The kids would need room to eat breakfast. Jack gathered his papers into a neat pile. He could always think better when he had room to spread out his work, as if that made room for bigger thoughts. That was another habit he needed to lay down for a while.
The other children showed up as Rebekah was doling out oatmeal. She offered it to Jack too, but he would have preferred to eat mud.
“Thanks, but I’m not ready to eat yet,” he said to soften his refusal. “Maybe I’ll fix something later in the …” He saw a toaster, a food processor, a huge slow cooker, and his coffee paraphernalia but no microwave. “Y’all don’t have a microwave?”
“No,” Rebekah said. “Mother won’t have one in the house.”
“Why is that?”
“Father said … it’s something about the way the microwaves heat the food. They make the molecules vibrate, and it might be harmful.”
Jack swallowed a comment about Carl’s grasp of basic science. “When you heat food in a pot on the stove, the molecules vibrate too.”
Rebekah studied him with light, luminous eyes. “Oh! I guess they do.”
He reminded himself that she was only ten.
And that her mother might forbid her to go to college.
By nine o’clock, the kids had finished chores and hauled out their schoolbo
oks. Jack soon concluded that their education was adequate in most ways, stellar in others, and sorely lacking in some respects. When Rebekah ran across a reference to Ebenezer Scrooge in an essay, she couldn’t grasp the gist of the paragraph because she’d never been exposed to Dickens.
At least Miranda didn’t require the busywork that public schools used as a means of crowd control. One point for her, but quiet, all-absorbing busywork would have come in handy. He couldn’t send the kids out to play in a rainstorm.
By ten, they had cabin fever. The rain came down without stopping, and so did Jonah’s tears. Sitting amid his blocks, he screamed in useless rage. Rebekah, usually so good at soothing toddler angst, teetered on the verge of a meltdown herself. The archangels bickered. Even Martha, the sunny one, found reasons to whine.
Only Timothy kept his mouth shut. Hunched over a grammar lesson, he clicked his pen, over and over. Click. Click. Click.
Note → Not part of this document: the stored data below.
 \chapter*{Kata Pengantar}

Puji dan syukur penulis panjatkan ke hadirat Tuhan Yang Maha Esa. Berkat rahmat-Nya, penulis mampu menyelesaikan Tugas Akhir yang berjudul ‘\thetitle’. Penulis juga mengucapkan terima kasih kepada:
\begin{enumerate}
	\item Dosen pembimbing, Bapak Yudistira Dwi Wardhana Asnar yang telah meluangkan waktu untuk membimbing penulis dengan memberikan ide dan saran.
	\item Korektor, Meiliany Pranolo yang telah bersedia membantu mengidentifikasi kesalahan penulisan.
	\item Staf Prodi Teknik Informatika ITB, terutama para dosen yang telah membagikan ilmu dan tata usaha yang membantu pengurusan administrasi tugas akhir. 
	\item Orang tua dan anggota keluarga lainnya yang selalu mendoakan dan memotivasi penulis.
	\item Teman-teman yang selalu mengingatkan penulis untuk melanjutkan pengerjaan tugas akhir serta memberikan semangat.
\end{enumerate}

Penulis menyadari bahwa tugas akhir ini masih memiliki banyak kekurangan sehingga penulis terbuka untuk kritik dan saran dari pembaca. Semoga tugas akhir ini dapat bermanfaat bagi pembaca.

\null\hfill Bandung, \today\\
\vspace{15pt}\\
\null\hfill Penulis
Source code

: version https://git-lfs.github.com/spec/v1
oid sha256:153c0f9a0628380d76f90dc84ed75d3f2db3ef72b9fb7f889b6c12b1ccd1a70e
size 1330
“Hush up, y’all,” Jack said quietly. Nobody paid him any mind.
Click. Click. Click.
Martha abandoned her phonics workbook and opened the fridge. “Somebody drank all the orange juice,” she wailed. “I didn’t get any. Not any.” She segued into broken-hearted weeping that sent Jack into auditory overload.
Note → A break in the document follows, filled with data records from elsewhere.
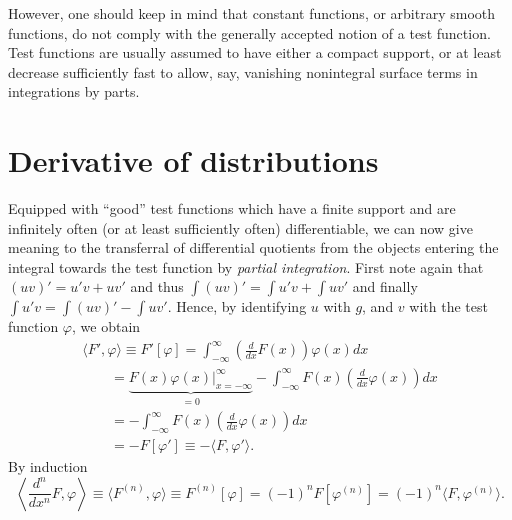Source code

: However, one should keep in mind that constant functions, or arbitrary smooth functions, do not comply with the generally accepted notion of a test function.
Test functions are usually assumed to have either a compact support, or at least decrease sufficiently fast to allow,
say,  vanishing nonintegral surface terms in integrations by parts.

\section{Derivative of distributions}

Equipped with ``good'' test functions
which have a finite support and are
infinitely often (or at least sufficiently often) differentiable,
we can now give meaning to the transferral  of differential quotients from
the objects entering the integral towards the test function by {\em partial integration}.
First note again that $(uv)' = u'v+uv'$
and thus
$\int (uv)' = \int u'v+\int uv'$
and finally   $\int u'v = \int (uv)'  -\int uv'$.
Hence,     by identifying $u$ with $g$, and $v$ with the test function $\varphi$, we obtain
\begin{equation}
\begin{split}
\langle {F}' , \varphi \rangle \equiv {F}'\left[\varphi\right] =
\int_{-\infty}^\infty
\left( \frac{d}{dx} F(x)\right) \varphi (x) dx
\\
\qquad =
\underbrace{\left. F(x) \varphi (x) \right|_{x=-\infty}^\infty}_{=0}
- \int_{-\infty}^\infty
F(x)\left( \frac{d}{dx} \varphi (x) \right) dx \\
\qquad =
- \int_{-\infty}^\infty
F(x)\left( \frac{d}{dx} \varphi (x) \right) dx \\
\qquad =-F\left[\varphi  '\right] \equiv - \langle {F} , \varphi '\rangle .
\end{split}
\end{equation}
By induction
\begin{equation}
\left\langle \frac{d^{n}}{dx^{n}}{F} , \varphi \right\rangle
\equiv
\langle {F}^{(n)} , \varphi \rangle \equiv F^{(n)}\left[\varphi\right]
 = (-1)^n F\left[\varphi  ^{(n)}\right]
 = (-1)^n   \langle {F} , \varphi^{(n)}\rangle.
\end{equation}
Click. Click. Click-click-click-click-click.
Jack slapped his own pen down on the table. “That settles it. Ladies and gentlemen, I’m taking y’all to Walmart.”
Martha silenced herself, midsob. Jonah stopped shrieking and wiped his wet cheeks with gooey fingers. All the kids gawked at Jack as if he’d announced a trip to France. And a guillotine.
“It’s Thursday,” Timothy said. Click. “A school day.” Click.
“Indeed, every day’s a school day. The world is our classroom. We’ll take a field trip.”
“There’s no Walmart in Slades Creek,” Rebekah pointed out, sensible as always.
Jack smiled at his astonished charges. “There’s one in Clayton.” And it carried clothing. Normal clothing. There was a thought.
Martha closed the fridge and sniffled. “Uncle Jack? Can we buy Frosted Flakes? Please?”
“Yes. And orange juice.” He turned to Rebekah. “And something easy for supper, because you do too much cooking for a girl your age.”